• TASK GOAL:
Take the line containing "4. Security Fixes" as the first and the last line of the records below as the end, and please set down only what lies between them exactly, both ends included.

┄┄┄┄┄┄

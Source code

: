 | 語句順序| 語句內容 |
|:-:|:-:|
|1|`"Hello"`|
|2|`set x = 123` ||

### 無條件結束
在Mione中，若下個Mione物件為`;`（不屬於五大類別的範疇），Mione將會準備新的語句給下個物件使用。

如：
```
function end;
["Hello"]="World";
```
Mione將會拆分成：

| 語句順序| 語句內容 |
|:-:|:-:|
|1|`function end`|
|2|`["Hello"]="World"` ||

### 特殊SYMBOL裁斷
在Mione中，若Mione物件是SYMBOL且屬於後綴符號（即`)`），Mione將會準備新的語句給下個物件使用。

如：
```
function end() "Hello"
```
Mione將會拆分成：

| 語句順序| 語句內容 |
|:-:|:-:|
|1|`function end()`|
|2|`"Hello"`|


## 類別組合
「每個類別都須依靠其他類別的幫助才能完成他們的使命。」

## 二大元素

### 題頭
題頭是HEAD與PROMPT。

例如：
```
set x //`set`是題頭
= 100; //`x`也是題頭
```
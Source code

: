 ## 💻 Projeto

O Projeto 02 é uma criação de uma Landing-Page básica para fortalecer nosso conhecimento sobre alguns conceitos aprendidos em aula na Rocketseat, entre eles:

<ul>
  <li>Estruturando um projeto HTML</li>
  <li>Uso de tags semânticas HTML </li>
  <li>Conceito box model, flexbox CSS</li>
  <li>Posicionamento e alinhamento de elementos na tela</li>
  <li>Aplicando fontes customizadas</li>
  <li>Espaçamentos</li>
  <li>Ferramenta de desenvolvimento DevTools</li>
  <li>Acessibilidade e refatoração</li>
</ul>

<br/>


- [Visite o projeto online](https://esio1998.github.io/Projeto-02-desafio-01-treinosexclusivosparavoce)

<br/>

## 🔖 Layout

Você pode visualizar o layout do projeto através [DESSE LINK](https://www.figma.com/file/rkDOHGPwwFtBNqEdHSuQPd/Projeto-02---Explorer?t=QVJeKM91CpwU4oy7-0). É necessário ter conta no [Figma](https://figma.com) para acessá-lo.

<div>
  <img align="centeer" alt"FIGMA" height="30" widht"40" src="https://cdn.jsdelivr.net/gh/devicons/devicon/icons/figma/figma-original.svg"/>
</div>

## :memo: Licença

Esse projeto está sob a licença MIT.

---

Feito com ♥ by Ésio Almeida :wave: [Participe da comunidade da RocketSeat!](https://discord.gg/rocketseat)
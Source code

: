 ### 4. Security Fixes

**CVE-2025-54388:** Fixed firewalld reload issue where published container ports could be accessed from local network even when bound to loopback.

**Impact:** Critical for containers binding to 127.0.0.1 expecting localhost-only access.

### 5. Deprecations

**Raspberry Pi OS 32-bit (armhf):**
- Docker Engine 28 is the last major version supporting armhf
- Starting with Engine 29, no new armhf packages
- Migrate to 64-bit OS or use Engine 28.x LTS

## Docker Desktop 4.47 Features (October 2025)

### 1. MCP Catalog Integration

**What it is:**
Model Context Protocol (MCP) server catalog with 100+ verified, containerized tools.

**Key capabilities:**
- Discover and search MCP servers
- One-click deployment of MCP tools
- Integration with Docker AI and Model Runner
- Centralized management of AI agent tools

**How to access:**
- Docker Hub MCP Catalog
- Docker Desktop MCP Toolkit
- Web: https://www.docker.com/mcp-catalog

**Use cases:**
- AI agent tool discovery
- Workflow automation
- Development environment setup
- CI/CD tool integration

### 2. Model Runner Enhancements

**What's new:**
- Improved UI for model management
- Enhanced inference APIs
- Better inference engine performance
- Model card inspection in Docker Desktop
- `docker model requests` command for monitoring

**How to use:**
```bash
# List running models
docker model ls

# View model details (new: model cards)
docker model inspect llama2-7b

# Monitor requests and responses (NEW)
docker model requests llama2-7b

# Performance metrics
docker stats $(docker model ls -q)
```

┄┄┄┄┄┄

• FINISHED TASK:
: ### 4. Security Fixes

**CVE-2025-54388:** Fixed firewalld reload issue where published container ports could be accessed from local network even when bound to loopback.

**Impact:** Critical for containers binding to 127.0.0.1 expecting localhost-only access.

### 5. Deprecations

**Raspberry Pi OS 32-bit (armhf):**
- Docker Engine 28 is the last major version supporting armhf
- Starting with Engine 29, no new armhf packages
- Migrate to 64-bit OS or use Engine 28.x LTS

## Docker Desktop 4.47 Features (October 2025)

### 1. MCP Catalog Integration

**What it is:**
Model Context Protocol (MCP) server catalog with 100+ verified, containerized tools.

**Key capabilities:**
- Discover and search MCP servers
- One-click deployment of MCP tools
- Integration with Docker AI and Model Runner
- Centralized management of AI agent tools

**How to access:**
- Docker Hub MCP Catalog
- Docker Desktop MCP Toolkit
- Web: https://www.docker.com/mcp-catalog

**Use cases:**
- AI agent tool discovery
- Workflow automation
- Development environment setup
- CI/CD tool integration

### 2. Model Runner Enhancements

**What's new:**
- Improved UI for model management
- Enhanced inference APIs
- Better inference engine performance
- Model card inspection in Docker Desktop
- `docker model requests` command for monitoring

**How to use:**
```bash
# List running models
docker model ls

# View model details (new: model cards)
docker model inspect llama2-7b

# Monitor requests and responses (NEW)
docker model requests llama2-7b

# Performance metrics
docker stats $(docker model ls -q)
```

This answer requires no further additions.